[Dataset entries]
=====

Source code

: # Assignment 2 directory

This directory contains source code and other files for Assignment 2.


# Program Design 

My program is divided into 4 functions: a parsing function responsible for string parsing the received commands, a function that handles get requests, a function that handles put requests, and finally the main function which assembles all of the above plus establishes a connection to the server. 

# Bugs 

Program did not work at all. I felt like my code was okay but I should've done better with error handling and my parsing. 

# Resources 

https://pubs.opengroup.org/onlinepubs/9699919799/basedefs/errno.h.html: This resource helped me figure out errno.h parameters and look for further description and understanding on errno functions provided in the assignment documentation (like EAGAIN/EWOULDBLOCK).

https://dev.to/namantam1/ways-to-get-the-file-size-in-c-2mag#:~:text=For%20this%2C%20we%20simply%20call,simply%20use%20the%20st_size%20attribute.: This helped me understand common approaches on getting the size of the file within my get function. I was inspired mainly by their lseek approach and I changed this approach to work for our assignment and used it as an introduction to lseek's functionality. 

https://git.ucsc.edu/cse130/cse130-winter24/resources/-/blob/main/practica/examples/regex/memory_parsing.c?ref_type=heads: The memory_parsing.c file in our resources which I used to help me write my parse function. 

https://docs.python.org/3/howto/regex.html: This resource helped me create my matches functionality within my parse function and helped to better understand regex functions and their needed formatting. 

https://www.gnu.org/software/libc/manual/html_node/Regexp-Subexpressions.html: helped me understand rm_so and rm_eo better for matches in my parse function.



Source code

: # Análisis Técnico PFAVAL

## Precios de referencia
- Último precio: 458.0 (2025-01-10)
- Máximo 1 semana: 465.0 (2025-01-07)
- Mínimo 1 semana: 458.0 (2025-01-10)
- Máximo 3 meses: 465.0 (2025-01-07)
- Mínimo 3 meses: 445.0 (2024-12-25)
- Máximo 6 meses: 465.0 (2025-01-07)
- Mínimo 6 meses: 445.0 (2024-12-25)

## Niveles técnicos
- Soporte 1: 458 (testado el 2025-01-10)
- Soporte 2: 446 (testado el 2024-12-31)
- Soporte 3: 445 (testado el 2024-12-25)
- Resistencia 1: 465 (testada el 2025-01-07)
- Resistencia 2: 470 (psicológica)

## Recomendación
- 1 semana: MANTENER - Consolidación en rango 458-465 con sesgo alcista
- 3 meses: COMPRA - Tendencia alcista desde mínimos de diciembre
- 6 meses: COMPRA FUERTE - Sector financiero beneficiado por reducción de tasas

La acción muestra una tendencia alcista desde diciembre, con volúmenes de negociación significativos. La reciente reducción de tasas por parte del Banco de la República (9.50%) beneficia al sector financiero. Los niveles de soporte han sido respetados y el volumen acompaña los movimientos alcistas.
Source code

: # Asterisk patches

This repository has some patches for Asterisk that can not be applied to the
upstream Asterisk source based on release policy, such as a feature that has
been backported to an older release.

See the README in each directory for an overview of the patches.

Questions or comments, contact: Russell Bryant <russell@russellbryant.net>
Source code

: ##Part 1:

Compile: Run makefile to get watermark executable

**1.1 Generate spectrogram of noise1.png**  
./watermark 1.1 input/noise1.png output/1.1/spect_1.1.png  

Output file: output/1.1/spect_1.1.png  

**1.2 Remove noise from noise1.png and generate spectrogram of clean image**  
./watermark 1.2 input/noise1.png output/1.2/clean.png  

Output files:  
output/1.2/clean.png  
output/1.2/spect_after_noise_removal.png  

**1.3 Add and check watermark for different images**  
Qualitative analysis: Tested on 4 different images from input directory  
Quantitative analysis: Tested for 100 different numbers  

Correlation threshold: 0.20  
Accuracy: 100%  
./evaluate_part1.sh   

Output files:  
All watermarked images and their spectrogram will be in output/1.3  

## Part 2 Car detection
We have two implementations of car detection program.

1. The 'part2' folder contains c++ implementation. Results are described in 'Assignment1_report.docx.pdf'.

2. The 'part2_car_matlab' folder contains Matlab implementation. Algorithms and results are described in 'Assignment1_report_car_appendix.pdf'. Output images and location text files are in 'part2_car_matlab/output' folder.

=====

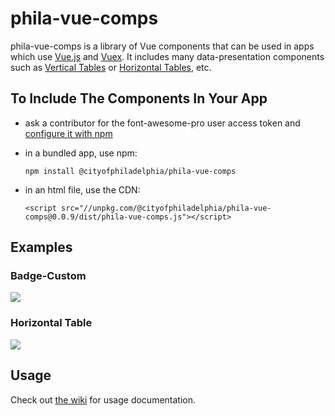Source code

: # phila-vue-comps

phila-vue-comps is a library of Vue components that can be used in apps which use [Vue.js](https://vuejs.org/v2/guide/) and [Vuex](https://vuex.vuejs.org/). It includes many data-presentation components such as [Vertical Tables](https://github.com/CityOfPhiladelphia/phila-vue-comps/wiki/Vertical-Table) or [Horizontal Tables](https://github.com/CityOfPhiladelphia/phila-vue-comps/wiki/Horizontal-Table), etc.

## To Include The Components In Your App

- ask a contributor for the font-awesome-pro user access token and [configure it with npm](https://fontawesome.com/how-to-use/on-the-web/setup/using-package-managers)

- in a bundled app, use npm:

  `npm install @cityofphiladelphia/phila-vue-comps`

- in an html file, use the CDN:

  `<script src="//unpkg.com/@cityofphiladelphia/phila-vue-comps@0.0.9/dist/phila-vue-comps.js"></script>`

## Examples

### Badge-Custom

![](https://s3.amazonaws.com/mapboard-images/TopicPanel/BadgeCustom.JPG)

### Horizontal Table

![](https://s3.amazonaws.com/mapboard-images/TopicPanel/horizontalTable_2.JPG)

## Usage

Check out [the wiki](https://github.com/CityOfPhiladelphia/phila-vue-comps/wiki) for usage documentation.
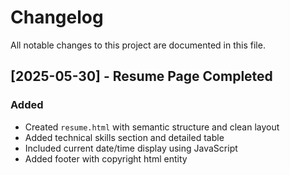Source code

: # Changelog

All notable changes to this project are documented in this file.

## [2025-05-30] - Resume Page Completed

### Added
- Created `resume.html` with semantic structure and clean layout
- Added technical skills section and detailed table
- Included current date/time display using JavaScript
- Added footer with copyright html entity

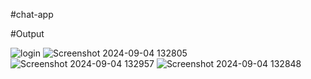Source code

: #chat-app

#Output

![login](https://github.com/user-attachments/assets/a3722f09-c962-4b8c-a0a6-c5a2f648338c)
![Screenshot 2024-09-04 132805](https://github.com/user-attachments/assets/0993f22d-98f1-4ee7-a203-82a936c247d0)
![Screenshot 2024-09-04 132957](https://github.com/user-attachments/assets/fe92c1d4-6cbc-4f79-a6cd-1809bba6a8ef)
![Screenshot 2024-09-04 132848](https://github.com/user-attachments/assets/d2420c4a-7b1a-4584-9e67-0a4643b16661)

=====

WHAT YOU HAVE TO DO. Using the data above, print exactly the lines from the line that contains "- Máximo 3 meses: 465.0 (2025-01-07)" through the line that contains "- 1 semana: MANTENER", with both included.

RESPONSE TO THE EXERCISE.
- Máximo 3 meses: 465.0 (2025-01-07)
- Mínimo 3 meses: 445.0 (2024-12-25)
- Máximo 6 meses: 465.0 (2025-01-07)
- Mínimo 6 meses: 445.0 (2024-12-25)

## Niveles técnicos
- Soporte 1: 458 (testado el 2025-01-10)
- Soporte 2: 446 (testado el 2024-12-31)
- Soporte 3: 445 (testado el 2024-12-25)
- Resistencia 1: 465 (testada el 2025-01-07)
- Resistencia 2: 470 (psicológica)

## Recomendación
- 1 semana: MANTENER - Consolidación en rango 458-465 con sesgo alcista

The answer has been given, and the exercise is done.